GalleriesInstitutions 09-10-2015

Sarkozy to finance your next acquisition

Good news for those wondering how to finance their acquisitions at major fairs and sales this fall. Carlyle and Pictet have joined forces to issue lines of credit dedicated to the acquisition of artworks, artworks as guarantees...without recourse.



Athena Art Finance Corp, tell me more?

Athena Art Finance is a new New-York based company founded this year with aims to "improve transparency and liquidity in the art market", according to its CEO, Andrea Danese, a structured finance veteran. The company’s total capital stands at $280 million from its two shareholders, The Carlyle Group and Banque Pictet.
 

Why this Swiss-American union?

With its $193 billion in assets under management and 287 funds, and funds of funds, The Carlyle Group is one of the most important alternative investment funds today. The group has recently exited funds worth $1 billion.

The private Swiss bank Pictet, created in 1805, is well-known for its wealthy European clientèle, as well as for its contemporary photography prize.

On the one hand an American megafund specializing in alternative investments, and on the other a prestigious private European bank whose interest in art is known to everyone. A perfect team to win the race being waged by various financial institutions to turn art into an intangible asset! And thus win the illiquidity bet.

How does it work?

How did we do it before?

Athena Art Finance steals the show at the Fine Art Emigrant Bank.

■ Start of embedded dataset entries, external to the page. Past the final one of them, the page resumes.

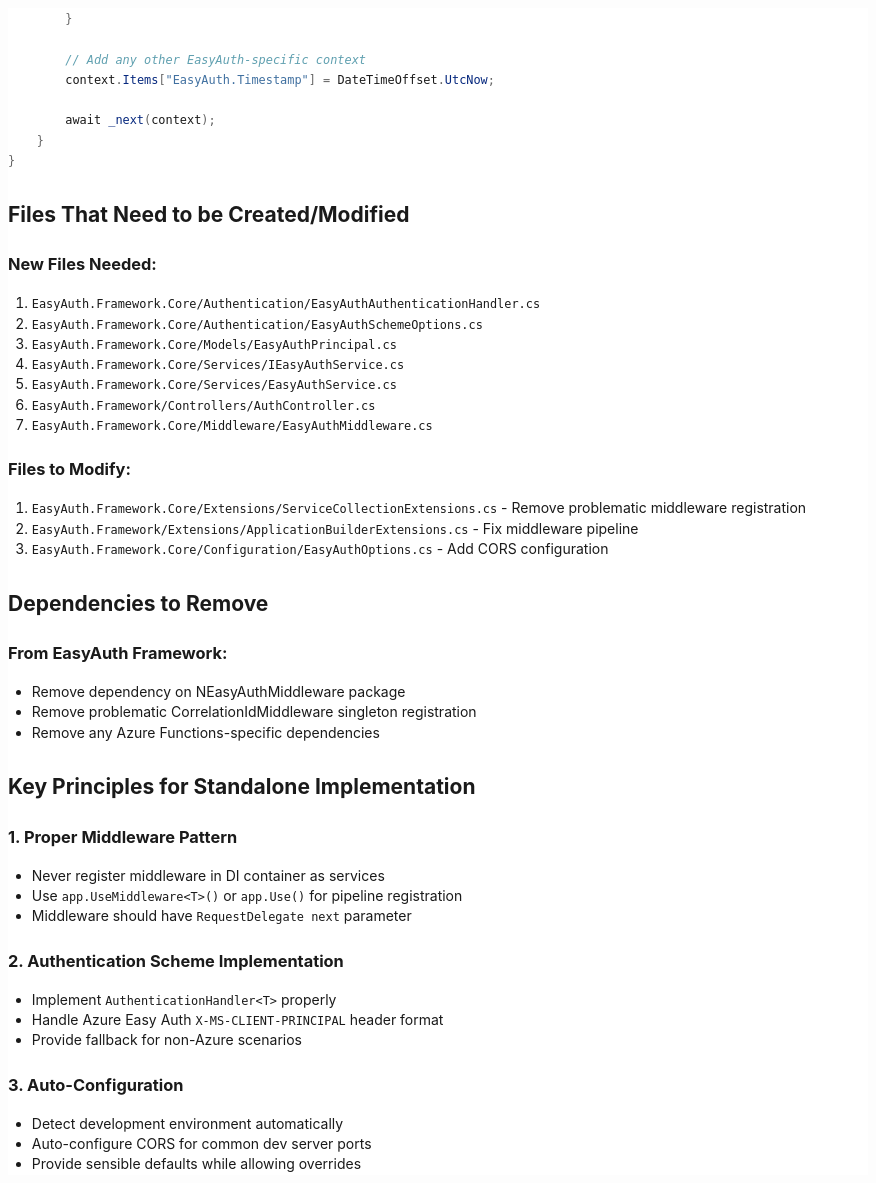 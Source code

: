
 ```csharp
        }

        // Add any other EasyAuth-specific context
        context.Items["EasyAuth.Timestamp"] = DateTimeOffset.UtcNow;

        await _next(context);
    }
}
```

## Files That Need to be Created/Modified

### **New Files Needed**:
1. `EasyAuth.Framework.Core/Authentication/EasyAuthAuthenticationHandler.cs`
2. `EasyAuth.Framework.Core/Authentication/EasyAuthSchemeOptions.cs`
3. `EasyAuth.Framework.Core/Models/EasyAuthPrincipal.cs`
4. `EasyAuth.Framework.Core/Services/IEasyAuthService.cs`
5. `EasyAuth.Framework.Core/Services/EasyAuthService.cs`
6. `EasyAuth.Framework/Controllers/AuthController.cs`
7. `EasyAuth.Framework.Core/Middleware/EasyAuthMiddleware.cs`

### **Files to Modify**:
1. `EasyAuth.Framework.Core/Extensions/ServiceCollectionExtensions.cs` - Remove problematic middleware registration
2. `EasyAuth.Framework/Extensions/ApplicationBuilderExtensions.cs` - Fix middleware pipeline
3. `EasyAuth.Framework.Core/Configuration/EasyAuthOptions.cs` - Add CORS configuration

## Dependencies to Remove

### **From EasyAuth Framework**:
- Remove dependency on NEasyAuthMiddleware package
- Remove problematic CorrelationIdMiddleware singleton registration
- Remove any Azure Functions-specific dependencies

## Key Principles for Standalone Implementation

### 1. **Proper Middleware Pattern**
- Never register middleware in DI container as services
- Use `app.UseMiddleware<T>()` or `app.Use()` for pipeline registration
- Middleware should have `RequestDelegate next` parameter

### 2. **Authentication Scheme Implementation**
- Implement `AuthenticationHandler<T>` properly
- Handle Azure Easy Auth `X-MS-CLIENT-PRINCIPAL` header format
- Provide fallback for non-Azure scenarios

### 3. **Auto-Configuration**
- Detect development environment automatically
- Auto-configure CORS for common dev server ports
- Provide sensible defaults while allowing overrides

The American bank, founded in 1850, that issues loans against works of art, also valued at over $2 million.  Apart from the latter, the market was composed of:

  • a large number of Asian and Anglo-Saxon financial non-banks, those boutiques have less favorable terms: lines for shorter durations with double-digit rates and often requiring the work to be collateralised (with recourse).
  • a handful of private banks recognizing art as a significant part of their clients’ inheritance and accepting that this asset represents a portion of the collateral security required (often cash representing the remaining collateral).

 

What are the consequences?

In the world of finance:

Athena Art Finance has launched in a market Carlyle estimates at $7 billion,  notes the Financial Times. The newcomer wants to be recognized as the only institution that has brought financial best practices with “a true investment vehicle”, to the art world with its outdated practices, says Remy Best (Pictet). In other words, financing art is no longer an overused word. Athéna is the first institution packing a big enough punch to have a real impact on the market, when the big names in banking are often content simply to offer art advising … risk-free.

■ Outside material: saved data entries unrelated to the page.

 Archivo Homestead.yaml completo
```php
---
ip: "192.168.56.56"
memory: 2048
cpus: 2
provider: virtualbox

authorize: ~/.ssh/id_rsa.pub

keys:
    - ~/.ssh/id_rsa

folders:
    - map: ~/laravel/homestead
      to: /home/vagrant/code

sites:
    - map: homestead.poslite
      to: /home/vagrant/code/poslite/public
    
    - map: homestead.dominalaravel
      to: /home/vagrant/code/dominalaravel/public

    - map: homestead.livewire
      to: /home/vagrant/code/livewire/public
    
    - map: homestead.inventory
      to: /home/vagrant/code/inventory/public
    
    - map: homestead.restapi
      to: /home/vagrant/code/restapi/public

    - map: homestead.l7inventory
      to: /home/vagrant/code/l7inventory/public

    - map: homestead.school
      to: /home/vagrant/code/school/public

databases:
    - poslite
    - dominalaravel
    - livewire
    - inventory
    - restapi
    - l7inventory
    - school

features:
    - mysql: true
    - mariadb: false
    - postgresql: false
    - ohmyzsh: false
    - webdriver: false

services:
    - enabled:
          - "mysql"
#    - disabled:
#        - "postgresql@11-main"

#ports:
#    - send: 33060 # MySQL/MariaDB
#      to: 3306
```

And more specifically for private banks:

For the last few years western private banks have been looking to reinvent themselves, hoping  to restore the profits of yesteryear. The economy and new regulations are not helping...How can they not look enviously on the returns the art world offers their clients? Athena Art Finance aspires to give clients back their flexibility.

In the art world:

Marion Maneker reminds us in his Art Market Monitor, that  “Leverage generally means asset prices inflate.” Food for thought to those who are alarmed by the bubble of contemporary art.

In the tabloids:

It is to none other than Olivier Sarkozy, Managing Director at Carlyle, but also younger brother of the former French president and presidential candidate in 2017, to whom we owe the paternity of Athena Art Finance. And before marrying one of the Olsen twins, Olivier dated Stella Schnabel, daughter of famous artist Julian Schnabel.